**TASK INSTRUCTIONS:** Using the records that follow, work out the number of lines with the word "internal" in them; reply with that number only.

**PROVIDED MATERIAL:**
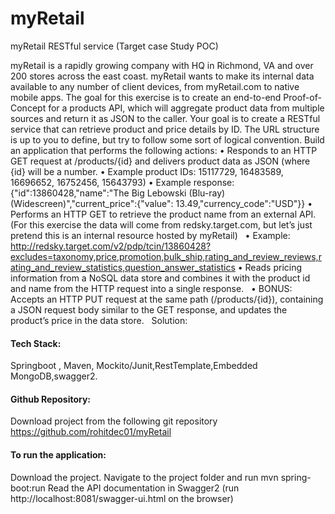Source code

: # myRetail
myRetail RESTful service (Target case Study POC)

myRetail is a rapidly growing company with HQ in Richmond, VA and over 200 stores across the east coast. myRetail wants to make its internal data available to any number of client devices, from myRetail.com to native mobile apps. 
The goal for this exercise is to create an end-to-end Proof-of-Concept for a products API, which will aggregate product data from multiple sources and return it as JSON to the caller. 
Your goal is to create a RESTful service that can retrieve product and price details by ID. The URL structure is up to you to define, but try to follow some sort of logical convention.
Build an application that performs the following actions: 
•	Responds to an HTTP GET request at /products/{id} and delivers product data as JSON (where {id} will be a number. 
•	Example product IDs: 15117729, 16483589, 16696652, 16752456, 15643793) 
•	Example response: {"id":13860428,"name":"The Big Lebowski (Blu-ray) (Widescreen)","current_price":{"value": 13.49,"currency_code":"USD"}}
•	Performs an HTTP GET to retrieve the product name from an external API. (For this exercise the data will come from redsky.target.com, but let’s just pretend this is an internal resource hosted by myRetail)  
•	Example: http://redsky.target.com/v2/pdp/tcin/13860428?excludes=taxonomy,price,promotion,bulk_ship,rating_and_review_reviews,rating_and_review_statistics,question_answer_statistics
•	Reads pricing information from a NoSQL data store and combines it with the product id and name from the HTTP request into a single response.  
•	BONUS: Accepts an HTTP PUT request at the same path (/products/{id}), containing a JSON request body similar to the GET response, and updates the product’s price in the data store.  
Solution:

#### Tech Stack:
Springboot , Maven, Mockito/Junit,RestTemplate,Embedded MongoDB,swagger2.

#### Github Repository:
 Download project from the following git repository
https://github.com/rohitdec01/myRetail

#### To run the application:
Download the project. Navigate to  the project folder and run mvn spring-boot:run
Read the API documentation in Swagger2 (run http://localhost:8081/swagger-ui.html on the browser)
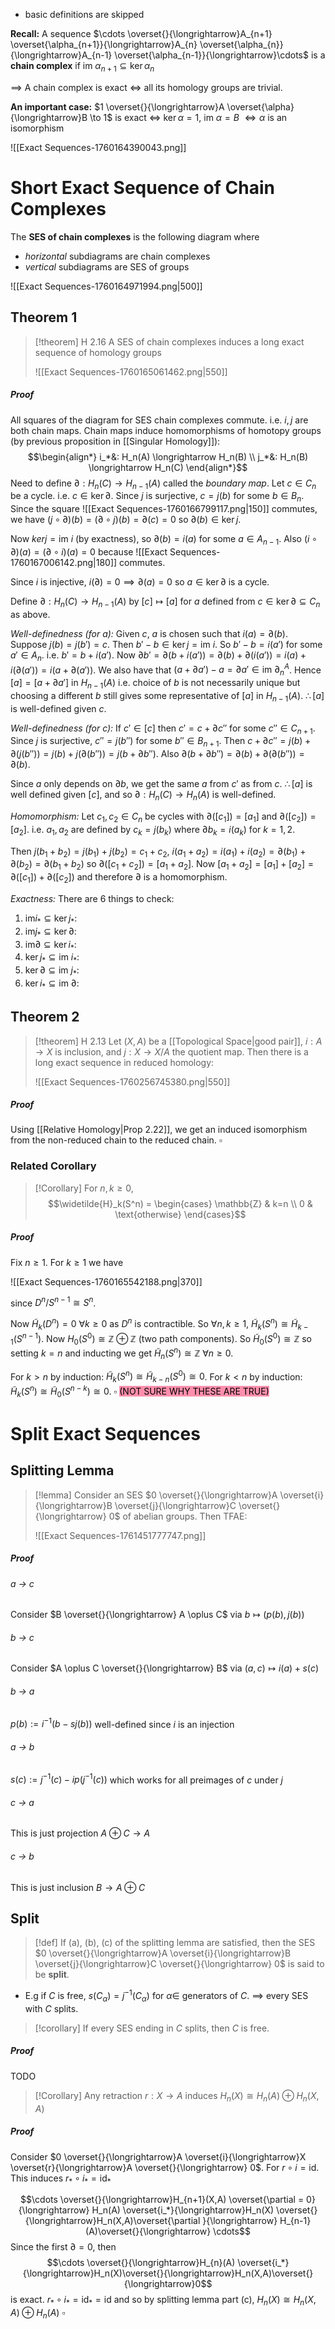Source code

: - basic definitions are skipped

**Recall:** A sequence $\cdots \overset{}{\longrightarrow}A_{n+1} \overset{\alpha_{n+1}}{\longrightarrow}A_{n} \overset{\alpha_{n}}{\longrightarrow}A_{n-1} \overset{\alpha_{n-1}}{\longrightarrow}\cdots$  is a **chain complex** if $\text{im }\alpha_{n+1}\subseteq \ker \alpha_{n}$

$\implies$ A chain complex is exact $\iff$ all its homology groups are trivial. 

**An important case:**
$1 \overset{}{\longrightarrow}A \overset{\alpha}{\longrightarrow}B \to 1$ is exact $\iff$ $\ker \alpha=1$, $\text{im }\alpha =B$ $\iff \alpha$ is an isomorphism

![[Exact Sequences-1760164390043.png]]


# Short Exact Sequence of Chain Complexes

The **SES of chain complexes** is the following diagram where 
- *horizontal* subdiagrams are chain complexes
- *vertical* subdiagrams are SES of groups

![[Exact Sequences-1760164971994.png|500]]

## Theorem 1

>[!theorem] H 2.16
>A SES of chain complexes induces a long exact sequence of homology groups
>
>![[Exact Sequences-1760165061462.png|550]]
##### Proof
All squares of the diagram for SES chain complexes commute. i.e. $i,j$ are both chain maps. Chain maps induce homomorphisms of homotopy groups (by previous proposition in [[Singular Homology]]): 
$$\begin{align*}
i_*&: H_n(A) \longrightarrow H_n(B) \\
j_*&: H_n(B) \longrightarrow H_n(C)
\end{align*}$$
Need to define $\partial:H_n(C) \to H_{n-1}(A)$ called the *boundary map*.
Let $c \in C_n$ be a cycle. i.e. $c \in \ker \partial$. Since $j$ is surjective, $c = j(b)$ for some $b \in B_n$. Since the square
 ![[Exact Sequences-1760166799117.png|150]]
 commutes, we have $(j \circ \partial)(b) = (\partial \circ j)(b) = \partial(c) = 0$ so $\partial(b) \in \ker j$.

Now $ker j = \text{im } i$ (by exactness), so $\partial(b)=i(a)$ for some $a \in A_{n-1}$. Also $(i \circ \partial)(a) = (\partial \circ i)(a) = 0$ because 
![[Exact Sequences-1760167006142.png|180]]
commutes.

Since $i$ is injective, $i(\partial)=0 \implies \partial(a)=0$ so $a \in \ker \partial$ is a cycle. 

Define $\partial: H_n(C)\to H_{n-1}(A)$ by $[c] \longmapsto [a]$ for $a$ defined from $c \in \ker \partial\subseteq C_n$ as above.

*Well-definedness (for a):* Given $c$, $a$ is chosen such that $i(a) = \partial(b)$. Suppose $j(b) = j(b')=c$. Then $b'-b \in \ker j = \text{im }i$. So $b'-b=i(a')$ for some $a' \in A_n$. i.e. $b' = b + i(a')$. 
Now $\partial b'=\partial(b+i(a')) = \partial(b) + \partial(i(a')) = i(a) + i(\partial(a')) = i(a + \partial(a'))$. 
We also have that $(a + \partial a') - a = \partial a' \in \text{im }\partial_n^A$.
Hence $[a]=[a+\partial a']$ in $H_{n-1}(A)$ i.e. choice of $b$ is not necessarily unique but choosing a different $b$ still gives some representative of $[a]$ in $H_{n-1}(A)$. $\therefore [a]$ is well-defined given $c$.

*Well-definedness (for c):* If $c' \in [c]$ then $c' = c + \partial c''$ for some $c''\in C_{n+1}$. Since $j$ is surjective, $c'' =j(b'')$ for some $b'' \in B_{n+1}$. Then $c +\partial c''= j(b) + \partial(j(b'')) = j(b) + j(\partial(b'')) = j(b+\partial b'')$. Also $\partial(b + \partial b'') = \partial(b) + \partial(\partial(b'')) = \partial(b)$. 

Since $a$ only depends on $\partial b$, we get the same $a$ from $c'$ as from $c$. $\therefore [a]$ is well defined given $[c]$, and so $\partial: H_n(C) \to H_n(A)$ is well-defined.

*Homomorphism:* Let $c_1,c_2 \in C_n$ be cycles with $\partial([c_1])=[a_1]$ and $\partial([c_2])=[a_2]$. i.e. $a_1,a_2$ are defined by $c_k=j(b_k)$ where $\partial b_k = i(a_k)$ for $k=1,2$.

Then $j(b_1+b_2)=j(b_1)+j(b_2)=c_1+c_2$, $i(a_1+a_2)=i(a_1)+i(a_2)=\partial(b_1)+\partial(b_2)=\partial(b_1+b_2)$ so $\partial([c_1+c_2])= [a_1+a_2]$. 
Now $[a_1+a_2]=[a_1]+[a_2]= \partial([c_1]) + \partial([c_2])$ and therefore $\partial$ is a homomorphism.

*Exactness:* There are 6 things to check:

1. $\text{im} i_* \subseteq \ker j_*:$
2. $\text{im} j_* \subseteq \ker \partial:$
3. $\text{im} \partial \subseteq \ker i_*:$
4. $\ker j_* \subseteq \text{im } i_*:$
5. $\ker \partial \subseteq \text{im } j_*:$
6. $\ker  i_* \subseteq \text{im } \partial:$
 
## Theorem 2

>[!theorem] H 2.13
>Let $(X,A)$ be a [[Topological Space|good pair]], $i:A\to X$ is inclusion, and $j:X \to X/A$ the quotient map. 
>Then there is a long exact sequence in reduced homology:
>
>![[Exact Sequences-1760256745380.png|550]]
##### Proof
Using [[Relative Homology|Prop 2.22]], we get an induced isomorphism from the non-reduced chain to the reduced chain. $\square$



### Related Corollary

>[!Corollary]
>For $n,k \geq 0$, $$\widetilde{H}_k(S^n) = \begin{cases}
\mathbb{Z} & k=n  \\
0 & \text{otherwise}
\end{cases}$$
##### Proof
Fix $n \geq 1$. For $k \geq 1$ we have

![[Exact Sequences-1760165542188.png|370]]

since $D^n / S^{n-1}\cong S^n$.

Now $\widetilde{H}_k(D^n) = 0$ $\forall k \geq 0$ as $D^n$ is contractible. So $\forall n,k \geq 1$, $\widetilde{H}_k(S^n) \cong \widetilde{H}_{k-1}(S^{n-1})$.
Now $H_0(S^0) \cong \mathbb{Z} \oplus \mathbb{Z}$ (two path components). So $\widetilde{H}_0(S^0)\cong \mathbb{Z}$ so setting $k=n$ and inducting we get $\widetilde{H}_n(S^n) \cong \mathbb{Z}$   $\forall n \geq 0$.

For $k > n$ by induction: $\widetilde{H}_k(S^n) \cong \widetilde{H}_{k-n}(S^0) \cong 0$.
For $k < n$ by induction: $\widetilde{H}_k(S^n) \cong \widetilde{H}_{0}(S^{n-k}) \cong 0$.   $\square$
<mark style="background: #FF5582A6;">(NOT SURE WHY THESE ARE TRUE)</mark>



# Split Exact Sequences

## Splitting Lemma

>[!lemma]
>Consider an SES $0 \overset{}{\longrightarrow}A \overset{i}{\longrightarrow}B \overset{j}{\longrightarrow}C \overset{}{\longrightarrow}  0$ of abelian groups. Then TFAE:
>
>![[Exact Sequences-1761451777747.png]]
##### Proof
###### a -> c
Consider $B \overset{}{\longrightarrow} A \oplus C$ via $b \longmapsto (p(b), j(b))$
###### b -> c
Consider $A \oplus C \overset{}{\longrightarrow} B$ via $(a,c) \longmapsto i(a) + s(c)$
###### b -> a
$p(b) := i^{-1}(b - sj(b))$ well-defined since $i$ is an injection
###### a -> b
$s(c) := j^{-1}(c) - ip(j^{-1}(c))$ which works for all preimages of $c$ under $j$
###### c -> a
This is just projection $A \oplus C \to A$
###### c -> b
This is just inclusion $B \to A \oplus C$

## Split

>[!def] 
>If (a), (b), (c) of the splitting lemma are satisfied, then the SES $0 \overset{}{\longrightarrow}A \overset{i}{\longrightarrow}B \overset{j}{\longrightarrow}C \overset{}{\longrightarrow}  0$ is said to be **split**.
>

- E.g if $C$ is free, $s(C_\alpha) = j^{-1}(C_\alpha)$ for $\alpha \in$ generators of $C$. $\implies$ every SES with $C$ splits.

>[!corollary]
>If every SES ending in $C$ splits, then $C$ is free.
##### Proof
TODO

>[!Corollary]
>Any retraction $r:X\to A$ induces $H_n(X) \cong H_n(A) \oplus H_n(X,A)$ 
##### Proof
Consider $0 \overset{}{\longrightarrow}A \overset{i}{\longrightarrow}X \overset{r}{\longrightarrow}A \overset{}{\longrightarrow}  0$. For $r \circ i = \text{id}$. This induces $r_* \circ i_* = \text{id}_*$

$$\cdots \overset{}{\longrightarrow}H_{n+1}(X,A) \overset{\partial = 0}{\longrightarrow} H_n(A) \overset{i_*}{\longrightarrow}H_n(X) \overset{}{\longrightarrow}H_n(X,A)\overset{\partial }{\longrightarrow} H_{n-1}(A)\overset{}{\longrightarrow} \cdots$$
Since the first $\partial = 0$, then
$$\cdots \overset{}{\longrightarrow}H_{n}(A) \overset{i_*}{\longrightarrow}H_n(X)\overset{}{\longrightarrow}H_n(X,A)\overset{}{\longrightarrow}0$$
is exact. $r_* \circ i_* = \text{id}_*= \text{id}$ and so by splitting lemma part (c), $H_n(X) \cong H_n(X,A) \oplus H_n(A)$
$\square$

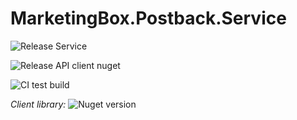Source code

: # MarketingBox.Postback.Service

![Release Service](https://github.com/MyJetWallet/MarketingBox.Postback.Service/workflows/Release%20Service/badge.svg)

![Release API client nuget](https://github.com/MyJetWallet/MarketingBox.Postback.Service/workflows/Release%20API%20client%20nuget/badge.svg)

![CI test build](https://github.com/MyJetWallet/MarketingBox.Postback.Service/workflows/CI%20test%20build/badge.svg)

*Client library:* ![Nuget version](https://img.shields.io/nuget/v/MyJetWallet.MarketingBox.Postback.Service.Client?label=MyJetWallet.MarketingBox.Postback.Service.Client&style=social)


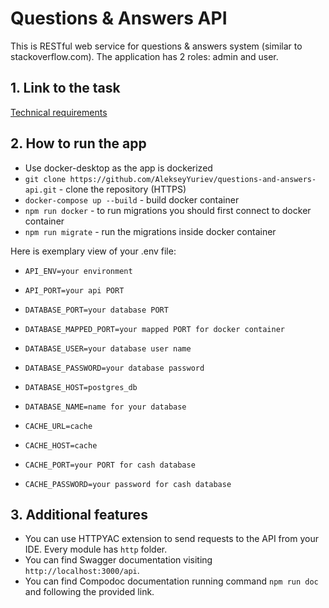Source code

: <h1>Questions & Answers API</h1>
This is RESTful web service for questions & answers system (similar to stackoverflow.com). The application has 2 roles: admin and user.

<h2>1. Link to the task</h2>

[Technical requirements](https://drive.google.com/viewerng/thumb?ds=AEYuYPUs7j-Vo1-ufAqtR4dELs07age-ypA-aMbSgmFGmnsFhM22w_MSmCRirM7qFTcJqt2UtKtC5VG19ZWiKDNRY1t_AzU7-5AHlqfUYoM9-9tHKjZfW1bJ2NhyYBHJGKEOfWPgUWe6Pv9HpApipjkqsmfxBF4iv1o74DHkELC_n9VPBBImIrbMTDTb0MuMepKrDG7SVPzOAwgl0Vxyw2FO8bqrMHb2ra7br6xd-GcgH_CvKZTt3w2MoakUOcO_YL0jXRC7ejIsRmJAHtW4Z3jFs2NwbCwxdUiM60cTi66FiglX4BmfB3blLuLfmSlI1lu3IK_G6nrW5xDg90caVNsaYNO4dvkLQqeMn_X81i4-BCQ9hFl9YWleqVyt59g-mspW6LF8GqG2Ra4olTJTJy9XhBZ2WyWQeiqva1sHJpGPyxm-KgMCXp2IC9EcwpHdAJkCn7gw-mKcSUiLvUnUbsGlH5h7PHM6oSzLODRHfhm5tgAVM4TM3O_D432wCuKOK6H94Pb5yfBC4431uBKOQeizgppnLZV9y4JwMUCRXfHZnCRhFvs3XlJXOGM2gMG7H8tSFhXS4LSiVCslvGJwbpNJLUZf6iKI-RKE5z42CaMs4Plrws89X8qqMZbaP8ig09jHmOFi09Q9OeD1C8yNUQpTZbbjzY-IaqKRltGYpPxj87f5ETTVsuvmNm7hJ1iML0DVTb1DkWLNXdX3bP-11NzgXfqzOOBjUD20TqhlJhZkhotmE7DMyZAt6Bo9iW-JMcZ2UzA5Ulgybs1bZEbIigfnMQE7VZzcXcidXF7tzy8ysrLi814cDl-8X_bDdpa5R8E6vyR3E-UYahRsSyLc_CijOeihkRFvTj0FGDrCNkwVgFzllIMvdzRbZpCzXG-YbQlccD5r5OlJRQtR_K8N4Qtie8pL20iS-vkk7xD_DJPurCE-PVk_vyBnAzZjtvWWhQ5waITKVFvFZaenNKBmZzYyB-Fi28S_-FAXYhj-OcZXH3e4bxMFgBfn1UioB-xLLz730lc_5x3JlrSQPVAYi6fbuT-1UP6OZa2AAm_r8eITjK-r9pQnjg2hUbkrmE6MBiIkNtydvNc7-rfLdUvQobYNYZDsji0ycSo-8rmKYzJ9jl4ojgfcmcwh4A2Owaeus3NxFEWCpfL8nCESZW5D9Kq_zBJVI_ejhvclyeKhe8xSzAd-pypd3Vl9j1iBJAfdDE_ygVluwgmzXF8XbwwkAYkiJWNPegAtDyIkcymmrQPYekW8OBfu1X5bSehujYsguwNBgQL86xwuHBPRKiewHFeJiECdJtUemjeZTdbSusl84udQHQzWN839N41bZ_52cDx05Stq86PL5X23otfZy-dZDBgsvsYVco8UHaUXy2hRWvUmNNhWWonAGCOU9uydoj4pegW3ov4vN9nkU8cXYAe90caJhA6VPXUokofkLgmc6BejgnPD_HnZiatMGQkAfl-U0hakF542x5CiJU8Y4Qj4M0cpEnlWNGDzpQWQI4nSgSR00tZffSIMcWlIph-Dmral7o6UJR71aHK88DMquC4oeV5_W2rl3jRs36HTzoNTzhfLLKSjEhAK_-6hFHGAkyVGMLegt-sROdsnKDORkIUesMdl0uYgP4FrVZS_c_HGKSufu-aM3NbXauHg3bhnj7f_nlhQjrJgH4hgTztdCUm6_bbr3gsxoUVIMMI6UkbkoVYsaQEaXnObqENrj8VRZDin0fFcovZS3OemFfVZrtn6UQ4rT_9K-zuGhbXoTnoLabjKvDmX2dbcuuH1qI_TiP0YiIbpsFeZoTirMhMEH6q4FEHspPxEugmj3OhBgw97i44xprCY5mbJus8jdKk78xQqBedDMpweRXW4ir25psRBAhQLLh3_2uOgZpJqdnZgCEqKlRxxFhPcyPEGzv9pgeijfcg30mKu1zfQraeXlpaVULlMkJcHXN-cPqKNNNo2FoZD0S4rk6Qsssiy495-mXejhe1PxhQEBtg-i5Oks60XuaA7nsMM-QjquGz5PWnKFsUjUoYnxyjBYoBGhmiNY7TihMvktogaT4tz4Yz0ykWqq1q29zGbTJycHYPJdTLt6oaTsjAEuSmhuh3h2UGTegbBVg-7oYAm&ck=dynamite&authuser=0&w=512&p=proj)

<h2>2. How to run the app</h2>

- Use docker-desktop as the app is dockerized
- `git clone https://github.com/AlekseyYuriev/questions-and-answers-api.git` - clone the repository (HTTPS)
- `docker-compose up --build` - build docker container
- `npm run docker` - to run migrations you should first connect to docker container
- `npm run migrate` - run the migrations inside docker container

Here is exemplary view of your .env file:

- `API_ENV=your environment`
- `API_PORT=your api PORT`

- `DATABASE_PORT=your database PORT`
- `DATABASE_MAPPED_PORT=your mapped PORT for docker container`
- `DATABASE_USER=your database user name`
- `DATABASE_PASSWORD=your database password`
- `DATABASE_HOST=postgres_db`
- `DATABASE_NAME=name for your database`

- `CACHE_URL=cache`
- `CACHE_HOST=cache`
- `CACHE_PORT=your PORT for cash database`
- `CACHE_PASSWORD=your password for cash database`

<h2>3. Additional features</h2>

- You can use HTTPYAC extension to send requests to the API from your IDE. Every module has `http` folder.
- You can find Swagger documentation visiting `http://localhost:3000/api`.
- You can find Compodoc documentation running command `npm run doc` and following the provided link.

**RESPONSE:** 2